Rendered images with source text
>>>>

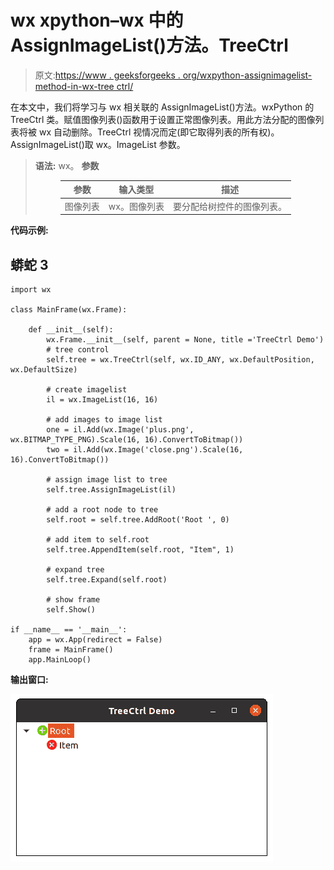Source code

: # wx xpython–wx 中的 AssignImageList()方法。TreeCtrl

> 原文:[https://www . geeksforgeeks . org/wxpython-assignimagelist-method-in-wx-tree ctrl/](https://www.geeksforgeeks.org/wxpython-assignimagelist-method-in-wx-treectrl/)

在本文中，我们将学习与 wx 相关联的 AssignImageList()方法。wxPython 的 TreeCtrl 类。赋值图像列表()函数用于设置正常图像列表。用此方法分配的图像列表将被 wx 自动删除。TreeCtrl 视情况而定(即它取得列表的所有权)。
AssignImageList()取 wx。ImageList 参数。

> **语法:** wx。
> **参数**
> 
> <figure class="table">
> 
> | 参数 | 输入类型 | 描述 |
> | --- | --- | --- |
> | 图像列表 | wx。图像列表 | 要分配给树控件的图像列表。 |
> 
> </figure>

**代码示例:**

## 蟒蛇 3

```
import wx

class MainFrame(wx.Frame):

    def __init__(self):
        wx.Frame.__init__(self, parent = None, title ='TreeCtrl Demo')
        # tree control
        self.tree = wx.TreeCtrl(self, wx.ID_ANY, wx.DefaultPosition, wx.DefaultSize)

        # create imagelist
        il = wx.ImageList(16, 16)

        # add images to image list
        one = il.Add(wx.Image('plus.png', wx.BITMAP_TYPE_PNG).Scale(16, 16).ConvertToBitmap())
        two = il.Add(wx.Image('close.png').Scale(16, 16).ConvertToBitmap())

        # assign image list to tree
        self.tree.AssignImageList(il)

        # add a root node to tree
        self.root = self.tree.AddRoot('Root ', 0)

        # add item to self.root
        self.tree.AppendItem(self.root, "Item", 1)

        # expand tree
        self.tree.Expand(self.root)

        # show frame
        self.Show()

if __name__ == '__main__':
    app = wx.App(redirect = False)
    frame = MainFrame()
    app.MainLoop()
```

**输出窗口:**

![](img/8ca5a1d39efb54fcec4e139016a2747b.png)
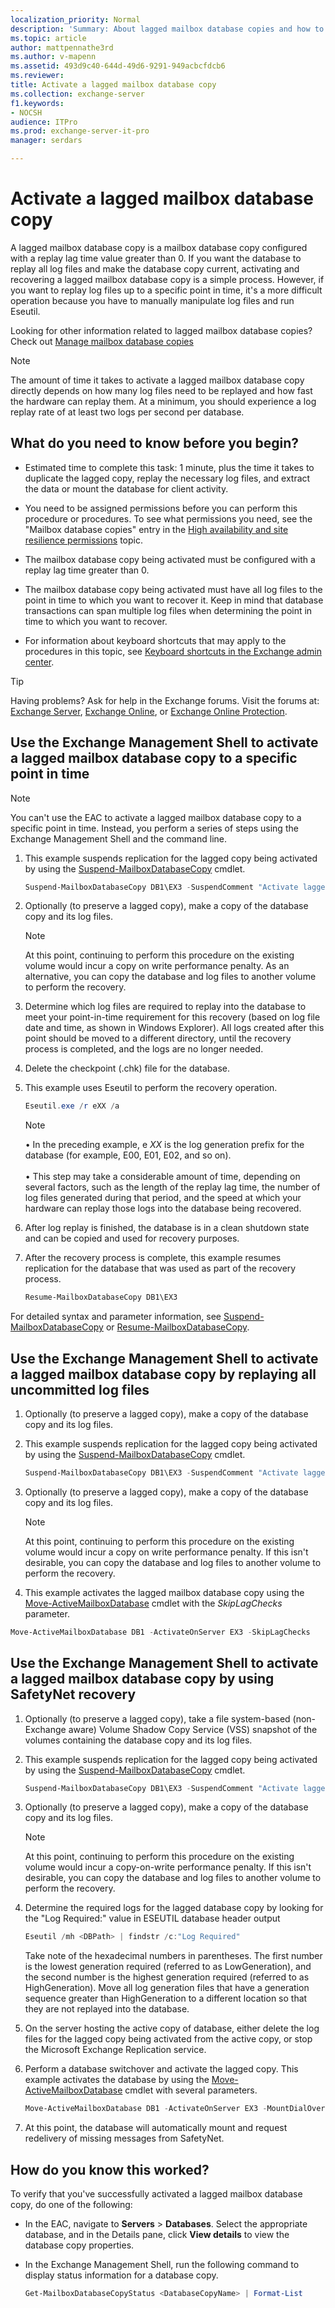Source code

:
 ```yaml
---
localization_priority: Normal
description: 'Summary: About lagged mailbox database copies and how to activate them in Exchange Server 2016 or Exchange Server 2019.'
ms.topic: article
author: mattpennathe3rd
ms.author: v-mapenn
ms.assetid: 493d9c40-644d-49d6-9291-949acbcfdcb6
ms.reviewer:
title: Activate a lagged mailbox database copy
ms.collection: exchange-server
f1.keywords:
- NOCSH
audience: ITPro
ms.prod: exchange-server-it-pro
manager: serdars

---
```


# Activate a lagged mailbox database copy

A lagged mailbox database copy is a mailbox database copy configured with a replay lag time value greater than 0. If you want the database to replay all log files and make the database copy current, activating and recovering a lagged mailbox database copy is a simple process. However, if you want to replay log files up to a specific point in time, it's a more difficult operation because you have to manually manipulate log files and run Eseutil.

Looking for other information related to lagged mailbox database copies? Check out [Manage mailbox database copies](manage-database-copies.md)

> [!NOTE]
> The amount of time it takes to activate a lagged mailbox database copy directly depends on how many log files need to be replayed and how fast the hardware can replay them. At a minimum, you should experience a log replay rate of at least two logs per second per database.

## What do you need to know before you begin?

- Estimated time to complete this task: 1 minute, plus the time it takes to duplicate the lagged copy, replay the necessary log files, and extract the data or mount the database for client activity.

- You need to be assigned permissions before you can perform this procedure or procedures. To see what permissions you need, see the "Mailbox database copies" entry in the [High availability and site resilience permissions](../../permissions/feature-permissions/ha-permissions.md) topic.

- The mailbox database copy being activated must be configured with a replay lag time greater than 0.

- The mailbox database copy being activated must have all log files to the point in time to which you want to recover it. Keep in mind that database transactions can span multiple log files when determining the point in time to which you want to recover.

- For information about keyboard shortcuts that may apply to the procedures in this topic, see [Keyboard shortcuts in the Exchange admin center](../../about-documentation/exchange-admin-center-keyboard-shortcuts.md).

> [!TIP]
> Having problems? Ask for help in the Exchange forums. Visit the forums at: [Exchange Server](https://go.microsoft.com/fwlink/p/?linkId=60612), [Exchange Online](https://go.microsoft.com/fwlink/p/?linkId=267542), or [Exchange Online Protection](https://go.microsoft.com/fwlink/p/?linkId=285351).

## Use the Exchange Management Shell to activate a lagged mailbox database copy to a specific point in time

> [!NOTE]
> You can't use the EAC to activate a lagged mailbox database copy to a specific point in time. Instead, you perform a series of steps using the Exchange Management Shell and the command line.

1. This example suspends replication for the lagged copy being activated by using the [Suspend-MailboxDatabaseCopy](https://docs.microsoft.com/powershell/module/exchange/database-availability-groups/suspend-mailboxdatabasecopy) cmdlet.

   ```powershell
   Suspend-MailboxDatabaseCopy DB1\EX3 -SuspendComment "Activate lagged copy of DB1 on Server EX3" -Confirm:$false
   ```

2. Optionally (to preserve a lagged copy), make a copy of the database copy and its log files.

   > [!NOTE]
   > At this point, continuing to perform this procedure on the existing volume would incur a copy on write performance penalty. As an alternative, you can copy the database and log files to another volume to perform the recovery.

3. Determine which log files are required to replay into the database to meet your point-in-time requirement for this recovery (based on log file date and time, as shown in Windows Explorer). All logs created after this point should be moved to a different directory, until the recovery process is completed, and the logs are no longer needed.

4. Delete the checkpoint (.chk) file for the database.

5. This example uses Eseutil to perform the recovery operation.

   ```powershell
   Eseutil.exe /r eXX /a
   ```

   > [!NOTE]
   > • In the preceding example, e _XX_ is the log generation prefix for the database (for example, E00, E01, E02, and so on). <br/><br/>• This step may take a considerable amount of time, depending on several factors, such as the length of the replay lag time, the number of log files generated during that period, and the speed at which your hardware can replay those logs into the database being recovered.

6. After log replay is finished, the database is in a clean shutdown state and can be copied and used for recovery purposes.

7. After the recovery process is complete, this example resumes replication for the database that was used as part of the recovery process.

   ```powershell
   Resume-MailboxDatabaseCopy DB1\EX3
   ```

For detailed syntax and parameter information, see [Suspend-MailboxDatabaseCopy](https://docs.microsoft.com/powershell/module/exchange/database-availability-groups/suspend-mailboxdatabasecopy) or [Resume-MailboxDatabaseCopy](https://docs.microsoft.com/powershell/module/exchange/database-availability-groups/resume-mailboxdatabasecopy).

## Use the Exchange Management Shell to activate a lagged mailbox database copy by replaying all uncommitted log files

1. Optionally (to preserve a lagged copy), make a copy of the database copy and its log files.

1. This example suspends replication for the lagged copy being activated by using the [Suspend-MailboxDatabaseCopy](https://docs.microsoft.com/powershell/module/exchange/database-availability-groups/suspend-mailboxdatabasecopy) cmdlet.

   ```powershell
   Suspend-MailboxDatabaseCopy DB1\EX3 -SuspendComment "Activate lagged copy of DB1 on Server EX3" -Confirm:$false
   ```

2. Optionally (to preserve a lagged copy), make a copy of the database copy and its log files.

     > [!NOTE]
     > At this point, continuing to perform this procedure on the existing volume would incur a copy on write performance penalty. If this isn't desirable, you can copy the database and log files to another volume to perform the recovery.

2. This example activates the lagged mailbox database copy using the [Move-ActiveMailboxDatabase](https://docs.microsoft.com/powershell/module/exchange/database-availability-groups/move-activemailboxdatabase) cmdlet with the _SkipLagChecks_ parameter.

  ```powershell
  Move-ActiveMailboxDatabase DB1 -ActivateOnServer EX3 -SkipLagChecks
  ```

## Use the Exchange Management Shell to activate a lagged mailbox database copy by using SafetyNet recovery

1. Optionally (to preserve a lagged copy), take a file system-based (non-Exchange aware) Volume Shadow Copy Service (VSS) snapshot of the volumes containing the database copy and its log files.

2. This example suspends replication for the lagged copy being activated by using the [Suspend-MailboxDatabaseCopy](https://docs.microsoft.com/powershell/module/exchange/database-availability-groups/suspend-mailboxdatabasecopy) cmdlet.

   ```powershell
   Suspend-MailboxDatabaseCopy DB1\EX3 -SuspendComment "Activate lagged copy of DB1 on Server EX3" -Confirm:$false
   ```

3. Optionally (to preserve a lagged copy), make a copy of the database copy and its log files.

   > [!NOTE]
   > At this point, continuing to perform this procedure on the existing volume would incur a copy-on-write performance penalty. If this isn't desirable, you can copy the database and log files to another volume to perform the recovery.

4. Determine the required logs for the lagged database copy by looking for the "Log Required:" value in ESEUTIL database header output

   ```powershell
   Eseutil /mh <DBPath> | findstr /c:"Log Required"
   ```

   Take note of the hexadecimal numbers in parentheses. The first number is the lowest generation required (referred to as LowGeneration), and the second number is the highest generation required (referred to as HighGeneration). Move all log generation files that have a generation sequence greater than HighGeneration to a different location so that they are not replayed into the database.

5. On the server hosting the active copy of database, either delete the log files for the lagged copy being activated from the active copy, or stop the Microsoft Exchange Replication service.

4. Perform a database switchover and activate the lagged copy. This example activates the database by using the [Move-ActiveMailboxDatabase](https://docs.microsoft.com/powershell/module/exchange/database-availability-groups/move-activemailboxdatabase) cmdlet with several parameters.

   ```powershell
   Move-ActiveMailboxDatabase DB1 -ActivateOnServer EX3 -MountDialOverride BestEffort -SkipActiveCopyChecks -SkipClientExperienceChecks -SkipHealthChecks -SkipLagChecks
   ```

6. At this point, the database will automatically mount and request redelivery of missing messages from SafetyNet.

## How do you know this worked?

To verify that you've successfully activated a lagged mailbox database copy, do one of the following:

- In the EAC, navigate to **Servers** \> **Databases**. Select the appropriate database, and in the Details pane, click **View details** to view the database copy properties.

- In the Exchange Management Shell, run the following command to display status information for a database copy.

  ```powershell
  Get-MailboxDatabaseCopyStatus <DatabaseCopyName> | Format-List
  ```
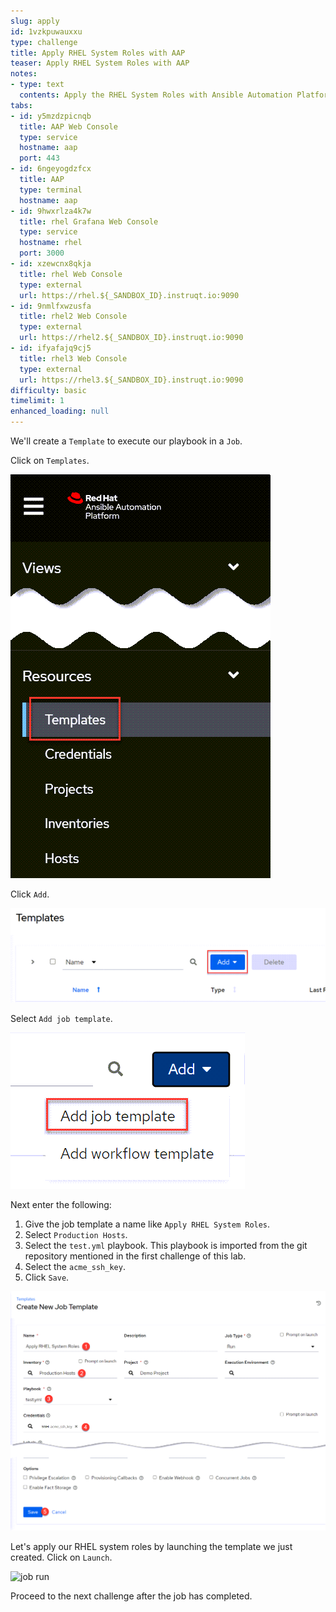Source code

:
 ```yaml
---
slug: apply
id: 1vzkpuwauxxu
type: challenge
title: Apply RHEL System Roles with AAP
teaser: Apply RHEL System Roles with AAP
notes:
- type: text
  contents: Apply the RHEL System Roles with Ansible Automation Platform
tabs:
- id: y5mzdzpicnqb
  title: AAP Web Console
  type: service
  hostname: aap
  port: 443
- id: 6ngeyogdzfcx
  title: AAP
  type: terminal
  hostname: aap
- id: 9hwxrlza4k7w
  title: rhel Grafana Web Console
  type: service
  hostname: rhel
  port: 3000
- id: xzewcnx8qkja
  title: rhel Web Console
  type: external
  url: https://rhel.${_SANDBOX_ID}.instruqt.io:9090
- id: 9nmlfxwzusfa
  title: rhel2 Web Console
  type: external
  url: https://rhel2.${_SANDBOX_ID}.instruqt.io:9090
- id: ifyafajq9cj5
  title: rhel3 Web Console
  type: external
  url: https://rhel3.${_SANDBOX_ID}.instruqt.io:9090
difficulty: basic
timelimit: 1
enhanced_loading: null
---
```


We'll create a `Template` to execute our playbook in a `Job`.

Click on `Templates`.

![templates](../assets/templates.png)

Click `Add`.

![add template](../assets/addtemplate.png)

Select `Add job template`.

![add job template](../assets/addjobtemplate.png)

Next enter the following:

1) Give the job template a name like `Apply RHEL System Roles`.
2) Select `Production Hosts`.
3) Select the `test.yml` playbook. This playbook is imported from the git repository mentioned in the first challenge of this lab.
4) Select the `acme_ssh_key`.
5) Click `Save`.

![new job template](../assets/createjobtemplate.png)

Let's apply our RHEL system roles by launching the template we just created. Click on `Launch`.

![job run](../assets/jobrun.gif)

Proceed to the next challenge after the job has completed.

<<<<

◆ Instructions for the task
Look through the data above and report every line in which "make" appears.

◆ Exercise solution
A lagged mailbox database copy is a mailbox database copy configured with a replay lag time value greater than 0. If you want the database to replay all log files and make the database copy current, activating and recovering a lagged mailbox database copy is a simple process. However, if you want to replay log files up to a specific point in time, it's a more difficult operation because you have to manually manipulate log files and run Eseutil.
2. Optionally (to preserve a lagged copy), make a copy of the database copy and its log files.
1. Optionally (to preserve a lagged copy), make a copy of the database copy and its log files.
2. Optionally (to preserve a lagged copy), make a copy of the database copy and its log files.
3. Optionally (to preserve a lagged copy), make a copy of the database copy and its log files.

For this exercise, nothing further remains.